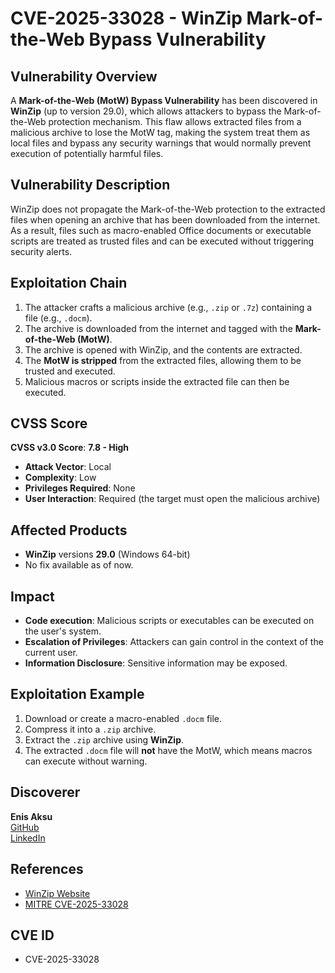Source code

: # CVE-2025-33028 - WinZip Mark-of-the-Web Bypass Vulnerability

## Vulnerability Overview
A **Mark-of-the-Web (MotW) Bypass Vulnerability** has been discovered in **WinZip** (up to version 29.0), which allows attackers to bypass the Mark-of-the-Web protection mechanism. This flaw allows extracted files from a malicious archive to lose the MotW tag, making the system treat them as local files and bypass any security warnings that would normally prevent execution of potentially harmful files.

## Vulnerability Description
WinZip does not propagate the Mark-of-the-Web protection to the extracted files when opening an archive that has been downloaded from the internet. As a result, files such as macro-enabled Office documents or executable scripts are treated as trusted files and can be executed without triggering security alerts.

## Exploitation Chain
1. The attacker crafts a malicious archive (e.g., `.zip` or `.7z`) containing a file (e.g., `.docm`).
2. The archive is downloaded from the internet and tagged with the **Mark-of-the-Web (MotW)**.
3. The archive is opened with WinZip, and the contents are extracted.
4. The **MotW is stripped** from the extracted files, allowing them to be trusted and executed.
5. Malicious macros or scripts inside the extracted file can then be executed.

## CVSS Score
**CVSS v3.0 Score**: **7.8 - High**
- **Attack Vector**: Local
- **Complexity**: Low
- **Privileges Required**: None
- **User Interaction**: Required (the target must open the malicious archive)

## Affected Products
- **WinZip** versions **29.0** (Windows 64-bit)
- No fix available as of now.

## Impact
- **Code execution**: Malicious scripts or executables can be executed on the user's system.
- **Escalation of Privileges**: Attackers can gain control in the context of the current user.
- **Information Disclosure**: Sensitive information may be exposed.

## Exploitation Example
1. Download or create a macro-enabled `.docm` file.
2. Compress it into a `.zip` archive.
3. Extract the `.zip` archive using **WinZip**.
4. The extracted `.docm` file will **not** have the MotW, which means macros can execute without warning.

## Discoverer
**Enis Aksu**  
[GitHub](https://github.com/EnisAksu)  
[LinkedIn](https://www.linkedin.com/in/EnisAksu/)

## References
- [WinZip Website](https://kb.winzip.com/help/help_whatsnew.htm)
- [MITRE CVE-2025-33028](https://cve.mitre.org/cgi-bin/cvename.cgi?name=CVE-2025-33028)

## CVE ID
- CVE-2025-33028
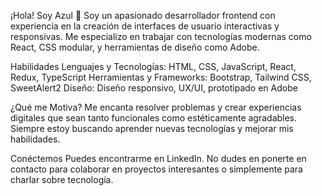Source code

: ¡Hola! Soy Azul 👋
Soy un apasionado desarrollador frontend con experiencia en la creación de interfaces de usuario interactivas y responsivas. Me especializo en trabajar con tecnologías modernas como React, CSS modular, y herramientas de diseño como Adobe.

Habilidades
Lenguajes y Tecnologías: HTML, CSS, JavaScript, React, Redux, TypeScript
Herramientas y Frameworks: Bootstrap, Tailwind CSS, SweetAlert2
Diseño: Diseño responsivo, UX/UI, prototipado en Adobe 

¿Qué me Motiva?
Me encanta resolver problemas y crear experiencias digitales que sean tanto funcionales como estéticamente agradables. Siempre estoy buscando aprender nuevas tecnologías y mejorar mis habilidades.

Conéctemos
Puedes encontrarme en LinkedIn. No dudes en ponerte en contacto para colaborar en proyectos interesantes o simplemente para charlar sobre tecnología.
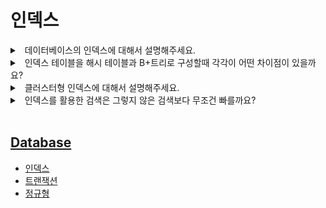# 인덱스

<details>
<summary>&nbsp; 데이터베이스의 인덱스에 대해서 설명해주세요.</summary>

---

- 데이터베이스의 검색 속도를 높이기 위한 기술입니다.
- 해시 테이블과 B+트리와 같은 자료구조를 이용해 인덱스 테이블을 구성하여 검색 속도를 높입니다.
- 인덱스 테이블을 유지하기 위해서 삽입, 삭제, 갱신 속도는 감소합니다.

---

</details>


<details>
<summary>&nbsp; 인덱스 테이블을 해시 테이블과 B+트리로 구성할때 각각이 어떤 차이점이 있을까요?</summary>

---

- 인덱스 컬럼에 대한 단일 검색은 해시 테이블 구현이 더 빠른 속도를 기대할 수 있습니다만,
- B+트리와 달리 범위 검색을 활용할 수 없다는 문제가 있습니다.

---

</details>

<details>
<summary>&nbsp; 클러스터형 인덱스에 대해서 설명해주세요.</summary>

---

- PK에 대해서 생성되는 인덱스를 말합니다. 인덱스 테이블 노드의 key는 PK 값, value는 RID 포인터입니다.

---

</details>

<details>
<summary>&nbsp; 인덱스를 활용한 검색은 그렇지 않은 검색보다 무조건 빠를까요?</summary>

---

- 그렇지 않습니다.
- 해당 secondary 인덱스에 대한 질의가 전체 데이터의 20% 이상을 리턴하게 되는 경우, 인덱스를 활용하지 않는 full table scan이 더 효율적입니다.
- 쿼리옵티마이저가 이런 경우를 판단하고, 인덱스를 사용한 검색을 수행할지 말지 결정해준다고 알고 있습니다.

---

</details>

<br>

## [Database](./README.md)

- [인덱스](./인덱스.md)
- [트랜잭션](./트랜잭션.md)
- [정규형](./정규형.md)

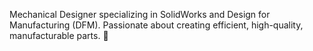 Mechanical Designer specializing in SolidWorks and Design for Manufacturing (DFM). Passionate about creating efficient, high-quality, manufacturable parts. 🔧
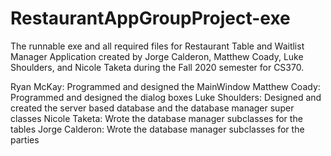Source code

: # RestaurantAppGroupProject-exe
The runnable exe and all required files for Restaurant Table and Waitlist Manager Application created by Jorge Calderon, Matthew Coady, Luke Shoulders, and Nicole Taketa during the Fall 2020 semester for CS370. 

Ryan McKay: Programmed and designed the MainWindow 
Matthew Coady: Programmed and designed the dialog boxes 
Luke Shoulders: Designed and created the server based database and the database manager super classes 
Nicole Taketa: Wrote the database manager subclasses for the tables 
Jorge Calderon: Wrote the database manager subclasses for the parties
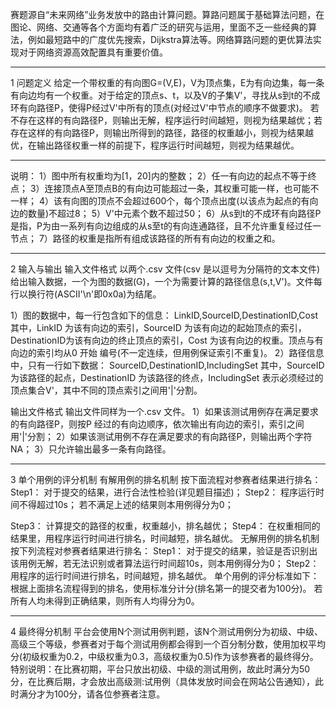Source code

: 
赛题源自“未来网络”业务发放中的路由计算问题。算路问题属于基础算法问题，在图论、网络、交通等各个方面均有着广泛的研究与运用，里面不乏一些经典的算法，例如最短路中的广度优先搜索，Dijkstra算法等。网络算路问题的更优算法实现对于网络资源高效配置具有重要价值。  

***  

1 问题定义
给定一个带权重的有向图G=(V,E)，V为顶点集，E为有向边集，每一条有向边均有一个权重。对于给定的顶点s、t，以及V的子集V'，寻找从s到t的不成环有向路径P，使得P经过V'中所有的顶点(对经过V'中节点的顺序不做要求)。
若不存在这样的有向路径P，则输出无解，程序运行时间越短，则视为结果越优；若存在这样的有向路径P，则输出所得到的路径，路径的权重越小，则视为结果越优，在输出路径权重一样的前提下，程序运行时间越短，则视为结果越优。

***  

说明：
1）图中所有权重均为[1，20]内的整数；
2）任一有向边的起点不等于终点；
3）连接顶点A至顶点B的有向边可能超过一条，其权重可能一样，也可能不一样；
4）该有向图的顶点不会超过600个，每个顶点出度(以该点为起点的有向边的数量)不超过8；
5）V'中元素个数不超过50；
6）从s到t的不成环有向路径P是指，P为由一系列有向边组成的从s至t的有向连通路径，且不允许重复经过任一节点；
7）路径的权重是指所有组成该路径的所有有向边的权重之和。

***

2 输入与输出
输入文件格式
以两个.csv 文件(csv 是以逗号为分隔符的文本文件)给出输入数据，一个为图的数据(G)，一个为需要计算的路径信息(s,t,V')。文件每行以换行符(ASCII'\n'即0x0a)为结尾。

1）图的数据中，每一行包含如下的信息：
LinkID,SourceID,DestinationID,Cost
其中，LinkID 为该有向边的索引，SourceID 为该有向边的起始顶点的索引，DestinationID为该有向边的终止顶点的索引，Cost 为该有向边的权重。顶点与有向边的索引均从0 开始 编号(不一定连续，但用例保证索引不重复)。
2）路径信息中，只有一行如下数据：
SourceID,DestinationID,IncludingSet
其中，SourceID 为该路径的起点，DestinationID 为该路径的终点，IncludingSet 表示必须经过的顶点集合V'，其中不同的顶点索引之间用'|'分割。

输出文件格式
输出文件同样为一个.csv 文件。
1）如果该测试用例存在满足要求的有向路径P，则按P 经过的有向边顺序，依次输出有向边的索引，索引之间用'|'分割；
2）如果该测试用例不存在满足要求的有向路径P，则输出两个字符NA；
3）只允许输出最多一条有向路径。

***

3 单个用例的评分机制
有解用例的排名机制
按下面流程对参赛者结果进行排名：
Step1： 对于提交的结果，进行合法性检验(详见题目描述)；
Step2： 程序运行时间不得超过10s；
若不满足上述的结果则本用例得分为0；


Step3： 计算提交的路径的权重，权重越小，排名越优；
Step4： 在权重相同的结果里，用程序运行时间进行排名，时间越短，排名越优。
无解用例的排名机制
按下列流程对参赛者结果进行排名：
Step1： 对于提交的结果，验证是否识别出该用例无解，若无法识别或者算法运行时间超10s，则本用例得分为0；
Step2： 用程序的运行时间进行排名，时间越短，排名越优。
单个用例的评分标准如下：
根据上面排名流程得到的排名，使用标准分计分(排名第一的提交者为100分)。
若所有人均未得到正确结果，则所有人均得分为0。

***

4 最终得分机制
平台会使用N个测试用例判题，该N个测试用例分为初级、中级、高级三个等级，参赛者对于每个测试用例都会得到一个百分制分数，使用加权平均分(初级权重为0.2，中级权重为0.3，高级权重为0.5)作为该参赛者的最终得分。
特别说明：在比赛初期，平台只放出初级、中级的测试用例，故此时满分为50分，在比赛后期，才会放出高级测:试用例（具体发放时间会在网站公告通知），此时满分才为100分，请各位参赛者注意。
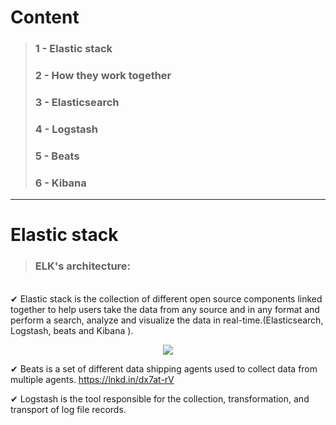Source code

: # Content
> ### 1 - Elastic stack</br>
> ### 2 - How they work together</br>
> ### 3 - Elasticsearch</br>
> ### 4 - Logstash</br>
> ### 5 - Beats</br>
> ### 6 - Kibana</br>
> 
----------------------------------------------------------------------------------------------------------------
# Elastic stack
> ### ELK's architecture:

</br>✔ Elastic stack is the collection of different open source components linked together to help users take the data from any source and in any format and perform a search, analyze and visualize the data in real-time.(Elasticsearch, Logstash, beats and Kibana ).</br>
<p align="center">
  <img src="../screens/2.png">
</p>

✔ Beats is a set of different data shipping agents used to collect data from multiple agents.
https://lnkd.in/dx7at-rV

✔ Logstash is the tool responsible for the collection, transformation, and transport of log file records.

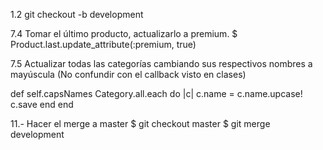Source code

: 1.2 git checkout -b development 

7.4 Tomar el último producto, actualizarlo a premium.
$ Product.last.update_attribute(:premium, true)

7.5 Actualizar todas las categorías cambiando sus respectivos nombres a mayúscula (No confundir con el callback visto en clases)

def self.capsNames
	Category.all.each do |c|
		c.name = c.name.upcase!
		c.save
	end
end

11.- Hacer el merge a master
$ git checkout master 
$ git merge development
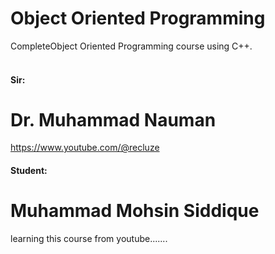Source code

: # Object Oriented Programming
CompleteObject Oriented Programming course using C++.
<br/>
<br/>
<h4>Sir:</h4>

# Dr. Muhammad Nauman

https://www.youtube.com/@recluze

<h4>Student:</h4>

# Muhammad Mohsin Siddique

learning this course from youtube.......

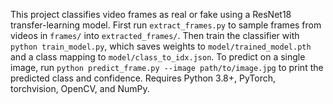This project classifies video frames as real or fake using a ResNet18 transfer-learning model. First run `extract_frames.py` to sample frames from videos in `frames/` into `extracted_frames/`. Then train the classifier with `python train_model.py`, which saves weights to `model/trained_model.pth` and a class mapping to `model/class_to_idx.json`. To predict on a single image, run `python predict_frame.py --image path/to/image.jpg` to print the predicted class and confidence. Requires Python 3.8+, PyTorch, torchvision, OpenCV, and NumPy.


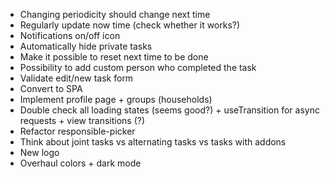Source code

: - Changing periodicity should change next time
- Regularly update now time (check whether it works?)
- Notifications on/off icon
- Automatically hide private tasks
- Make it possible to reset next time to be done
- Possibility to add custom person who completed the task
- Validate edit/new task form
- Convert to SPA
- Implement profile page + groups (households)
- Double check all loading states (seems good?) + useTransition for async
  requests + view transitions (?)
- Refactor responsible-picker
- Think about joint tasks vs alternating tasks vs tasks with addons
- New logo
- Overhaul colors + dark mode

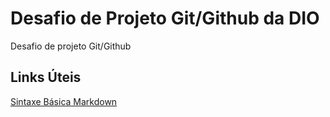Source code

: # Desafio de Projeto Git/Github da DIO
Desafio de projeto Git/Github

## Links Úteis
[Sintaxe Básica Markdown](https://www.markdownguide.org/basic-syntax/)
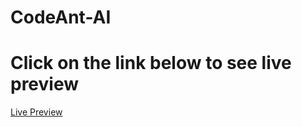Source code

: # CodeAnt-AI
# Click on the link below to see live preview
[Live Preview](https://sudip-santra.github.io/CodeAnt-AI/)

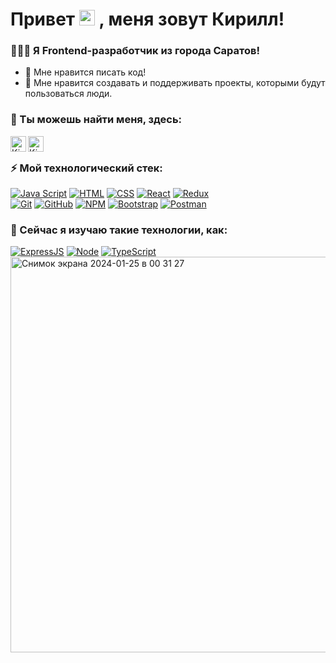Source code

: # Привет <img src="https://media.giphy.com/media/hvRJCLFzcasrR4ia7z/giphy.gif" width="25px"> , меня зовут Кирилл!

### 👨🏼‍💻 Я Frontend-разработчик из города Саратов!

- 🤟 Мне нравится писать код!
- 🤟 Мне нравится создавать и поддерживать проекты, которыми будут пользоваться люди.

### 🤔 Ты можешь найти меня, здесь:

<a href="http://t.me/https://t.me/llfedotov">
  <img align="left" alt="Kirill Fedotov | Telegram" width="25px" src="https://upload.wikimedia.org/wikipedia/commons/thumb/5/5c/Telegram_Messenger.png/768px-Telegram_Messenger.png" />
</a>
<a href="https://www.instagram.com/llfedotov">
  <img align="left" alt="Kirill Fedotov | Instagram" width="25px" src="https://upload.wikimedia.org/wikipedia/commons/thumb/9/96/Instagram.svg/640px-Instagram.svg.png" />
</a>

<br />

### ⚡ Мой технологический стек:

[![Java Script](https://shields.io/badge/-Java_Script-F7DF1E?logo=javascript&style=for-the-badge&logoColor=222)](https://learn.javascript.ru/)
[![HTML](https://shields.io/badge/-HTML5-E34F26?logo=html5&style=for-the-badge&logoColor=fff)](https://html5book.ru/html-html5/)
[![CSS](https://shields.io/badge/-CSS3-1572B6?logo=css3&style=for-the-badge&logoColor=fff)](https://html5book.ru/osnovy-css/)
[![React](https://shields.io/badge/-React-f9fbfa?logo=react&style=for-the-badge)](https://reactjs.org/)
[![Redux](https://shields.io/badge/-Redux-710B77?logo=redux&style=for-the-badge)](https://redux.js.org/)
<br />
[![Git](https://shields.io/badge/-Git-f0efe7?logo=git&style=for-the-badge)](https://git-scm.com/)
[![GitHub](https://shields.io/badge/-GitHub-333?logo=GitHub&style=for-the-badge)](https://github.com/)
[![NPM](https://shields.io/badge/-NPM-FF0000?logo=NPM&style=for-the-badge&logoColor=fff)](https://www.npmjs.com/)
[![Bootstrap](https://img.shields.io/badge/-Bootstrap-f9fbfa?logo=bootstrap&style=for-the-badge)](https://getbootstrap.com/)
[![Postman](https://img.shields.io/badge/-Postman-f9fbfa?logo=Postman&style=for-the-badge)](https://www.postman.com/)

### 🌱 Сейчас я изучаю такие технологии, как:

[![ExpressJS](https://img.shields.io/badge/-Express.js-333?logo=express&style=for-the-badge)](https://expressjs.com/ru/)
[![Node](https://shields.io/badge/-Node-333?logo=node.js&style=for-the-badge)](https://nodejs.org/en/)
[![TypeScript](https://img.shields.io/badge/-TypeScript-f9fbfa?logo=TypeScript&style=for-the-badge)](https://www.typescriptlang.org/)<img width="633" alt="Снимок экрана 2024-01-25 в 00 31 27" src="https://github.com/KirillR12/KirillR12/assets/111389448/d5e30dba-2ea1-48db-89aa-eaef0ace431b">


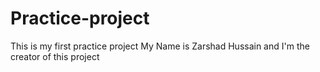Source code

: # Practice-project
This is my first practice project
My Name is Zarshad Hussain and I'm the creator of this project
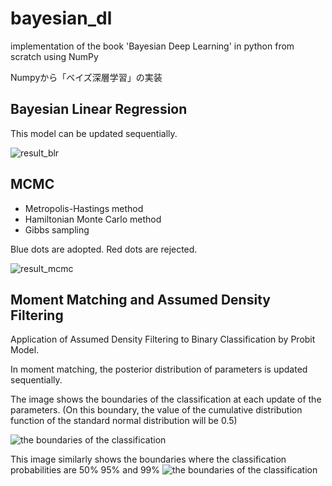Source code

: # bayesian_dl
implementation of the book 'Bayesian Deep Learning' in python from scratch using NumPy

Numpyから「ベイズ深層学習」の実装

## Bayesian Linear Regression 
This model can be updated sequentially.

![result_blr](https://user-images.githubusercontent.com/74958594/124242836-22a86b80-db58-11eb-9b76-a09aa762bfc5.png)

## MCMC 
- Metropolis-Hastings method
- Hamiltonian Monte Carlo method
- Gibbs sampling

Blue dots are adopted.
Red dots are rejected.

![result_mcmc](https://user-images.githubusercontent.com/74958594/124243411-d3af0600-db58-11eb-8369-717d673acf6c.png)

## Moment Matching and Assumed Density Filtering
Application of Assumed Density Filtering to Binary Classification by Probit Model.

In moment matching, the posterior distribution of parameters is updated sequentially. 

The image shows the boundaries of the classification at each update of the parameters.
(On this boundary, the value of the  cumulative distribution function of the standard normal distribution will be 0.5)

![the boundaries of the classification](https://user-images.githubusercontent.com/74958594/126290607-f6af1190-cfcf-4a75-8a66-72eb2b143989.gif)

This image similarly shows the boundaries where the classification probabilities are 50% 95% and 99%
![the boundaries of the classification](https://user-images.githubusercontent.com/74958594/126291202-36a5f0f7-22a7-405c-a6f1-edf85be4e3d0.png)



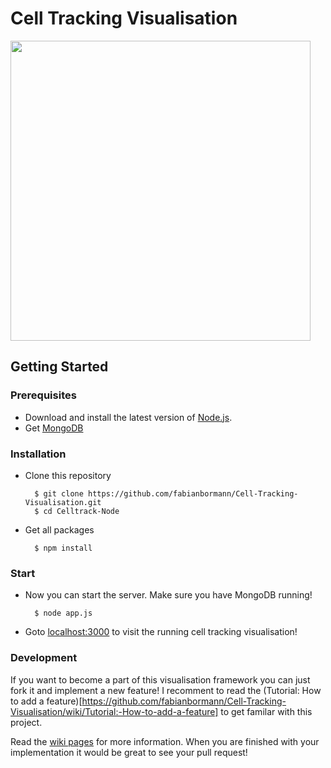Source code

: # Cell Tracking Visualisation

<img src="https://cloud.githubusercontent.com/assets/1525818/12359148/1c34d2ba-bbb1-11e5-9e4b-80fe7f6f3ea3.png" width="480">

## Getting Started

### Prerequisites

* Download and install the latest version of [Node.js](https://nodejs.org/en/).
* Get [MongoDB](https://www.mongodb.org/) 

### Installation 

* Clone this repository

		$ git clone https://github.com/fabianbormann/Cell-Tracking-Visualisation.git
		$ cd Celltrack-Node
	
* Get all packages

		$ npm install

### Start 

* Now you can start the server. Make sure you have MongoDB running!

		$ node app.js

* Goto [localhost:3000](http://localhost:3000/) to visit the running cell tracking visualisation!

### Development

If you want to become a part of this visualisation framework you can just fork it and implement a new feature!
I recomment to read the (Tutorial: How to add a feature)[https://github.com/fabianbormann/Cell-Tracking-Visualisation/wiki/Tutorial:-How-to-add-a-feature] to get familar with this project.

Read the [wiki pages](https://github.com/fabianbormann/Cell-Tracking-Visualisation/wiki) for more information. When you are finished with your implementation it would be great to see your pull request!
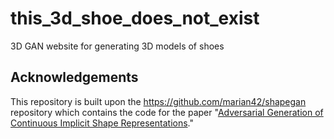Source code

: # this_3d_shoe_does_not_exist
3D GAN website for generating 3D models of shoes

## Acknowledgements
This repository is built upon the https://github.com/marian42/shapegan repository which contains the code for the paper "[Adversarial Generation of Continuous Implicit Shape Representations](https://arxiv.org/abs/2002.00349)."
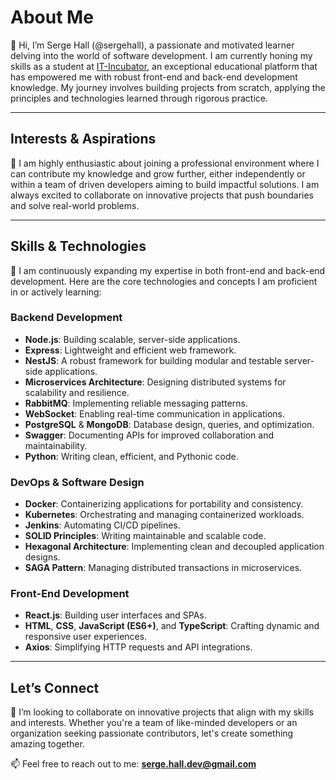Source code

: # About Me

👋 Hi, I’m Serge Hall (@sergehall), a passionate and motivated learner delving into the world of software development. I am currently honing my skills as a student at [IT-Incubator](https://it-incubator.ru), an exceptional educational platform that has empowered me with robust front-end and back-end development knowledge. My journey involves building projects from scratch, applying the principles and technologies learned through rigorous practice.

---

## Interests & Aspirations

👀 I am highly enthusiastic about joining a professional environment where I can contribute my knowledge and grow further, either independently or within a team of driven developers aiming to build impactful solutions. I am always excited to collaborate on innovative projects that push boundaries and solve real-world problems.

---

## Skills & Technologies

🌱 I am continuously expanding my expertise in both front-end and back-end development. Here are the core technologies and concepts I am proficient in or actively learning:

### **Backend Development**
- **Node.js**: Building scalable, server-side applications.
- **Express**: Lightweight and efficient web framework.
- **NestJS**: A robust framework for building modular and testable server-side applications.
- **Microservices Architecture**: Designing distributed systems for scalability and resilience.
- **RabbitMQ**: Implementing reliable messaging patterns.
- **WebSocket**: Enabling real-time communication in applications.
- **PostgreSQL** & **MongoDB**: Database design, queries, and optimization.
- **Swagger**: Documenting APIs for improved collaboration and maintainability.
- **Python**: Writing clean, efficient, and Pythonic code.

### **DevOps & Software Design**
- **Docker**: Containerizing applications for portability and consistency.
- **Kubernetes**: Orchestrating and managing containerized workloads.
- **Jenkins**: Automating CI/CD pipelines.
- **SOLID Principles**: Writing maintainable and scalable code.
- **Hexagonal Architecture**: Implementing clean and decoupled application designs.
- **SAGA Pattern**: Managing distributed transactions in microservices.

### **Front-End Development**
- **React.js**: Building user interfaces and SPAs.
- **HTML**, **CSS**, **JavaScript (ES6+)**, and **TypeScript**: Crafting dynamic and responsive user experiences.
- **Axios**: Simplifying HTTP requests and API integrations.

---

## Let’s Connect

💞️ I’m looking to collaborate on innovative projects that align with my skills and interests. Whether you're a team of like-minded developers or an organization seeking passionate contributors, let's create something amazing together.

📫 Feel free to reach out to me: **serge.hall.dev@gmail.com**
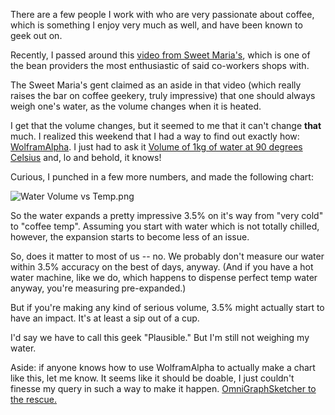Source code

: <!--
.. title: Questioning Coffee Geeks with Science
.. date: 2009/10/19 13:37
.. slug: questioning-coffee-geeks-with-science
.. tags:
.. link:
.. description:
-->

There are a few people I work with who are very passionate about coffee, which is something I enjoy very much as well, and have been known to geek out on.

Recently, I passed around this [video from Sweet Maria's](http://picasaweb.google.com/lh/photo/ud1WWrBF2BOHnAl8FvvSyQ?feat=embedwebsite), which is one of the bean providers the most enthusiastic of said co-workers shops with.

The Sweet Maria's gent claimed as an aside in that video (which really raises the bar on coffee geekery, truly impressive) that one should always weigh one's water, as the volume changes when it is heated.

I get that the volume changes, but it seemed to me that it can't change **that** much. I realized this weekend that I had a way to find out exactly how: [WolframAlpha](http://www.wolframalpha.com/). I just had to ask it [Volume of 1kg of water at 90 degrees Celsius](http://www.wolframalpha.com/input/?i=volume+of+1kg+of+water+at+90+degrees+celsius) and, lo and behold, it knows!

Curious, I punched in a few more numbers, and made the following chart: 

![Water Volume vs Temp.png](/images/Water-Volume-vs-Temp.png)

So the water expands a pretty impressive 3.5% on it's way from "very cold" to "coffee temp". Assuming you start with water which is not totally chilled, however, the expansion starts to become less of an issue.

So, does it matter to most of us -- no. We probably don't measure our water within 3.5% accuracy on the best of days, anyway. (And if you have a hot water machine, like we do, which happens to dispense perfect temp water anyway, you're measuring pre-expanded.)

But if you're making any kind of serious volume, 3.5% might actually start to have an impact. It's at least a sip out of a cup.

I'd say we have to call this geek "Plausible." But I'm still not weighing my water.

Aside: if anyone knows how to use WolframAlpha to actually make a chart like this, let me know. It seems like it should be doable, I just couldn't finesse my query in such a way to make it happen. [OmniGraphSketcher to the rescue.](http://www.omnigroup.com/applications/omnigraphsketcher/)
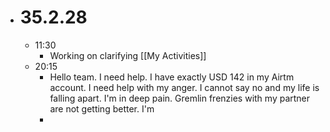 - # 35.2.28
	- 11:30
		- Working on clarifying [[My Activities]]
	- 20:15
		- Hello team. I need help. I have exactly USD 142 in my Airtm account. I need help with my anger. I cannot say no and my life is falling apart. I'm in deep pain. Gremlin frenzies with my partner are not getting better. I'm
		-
+===+
■ The task ■
What are the lines above that hold the string "нравится"? Copy them.

■ Task response ■
- 🤟 Мне нравится писать код!
- 🤟 Мне нравится создавать и поддерживать проекты, которыми будут пользоваться люди.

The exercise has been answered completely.